35 Years of Advantage Play – Part 19– Q+A

Q:  Love the financial details. However, I would be curious about just one year. What, if I may ask, was your final result the year you won the 250k? I would be happy just to know if it was more or less than 250k. The exact number isn’t really important. Special congratulations would be in order if it was more!

A:  We were running hot that whole year we won the Caesars Million Dollar tournament.  Even without that cash bounce – 250K after we split the 1/2 million with our tournament partners – our bottom-line result would have put us in our Top Five “best years.”

Brad holding the trophy, flanked by his two favorite girls at the Caesars  tournament awards dinner.

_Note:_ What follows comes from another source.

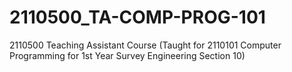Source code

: # 2110500_TA-COMP-PROG-101
2110500 Teaching Assistant Course (Taught for 2110101 Computer Programming for 1st Year Survey Engineering Section 10)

Q:  Were any of the games you played in your early days still around by the time you finished your gambling journey?

A:  9/6 JoB has always been available to us for our 35+ years of play, but for many of the early years we had stuck mostly to the higher-EV Full-pay Deuces Wild, which was widely available for our quarter-play level.  When we went to dollars, we often found strong enough extra benefits and promotions to make JoB a better per-hour choice.

In fact, our last big play, in early 2019, was on the 9/6 JoB Fifty Play at Harrah’s Tahoe.  I forget the exact promotional details, but the edge – maybe 2-3%? – was the best marketing offer we had come across for several years, worth a plane trip from Vegas.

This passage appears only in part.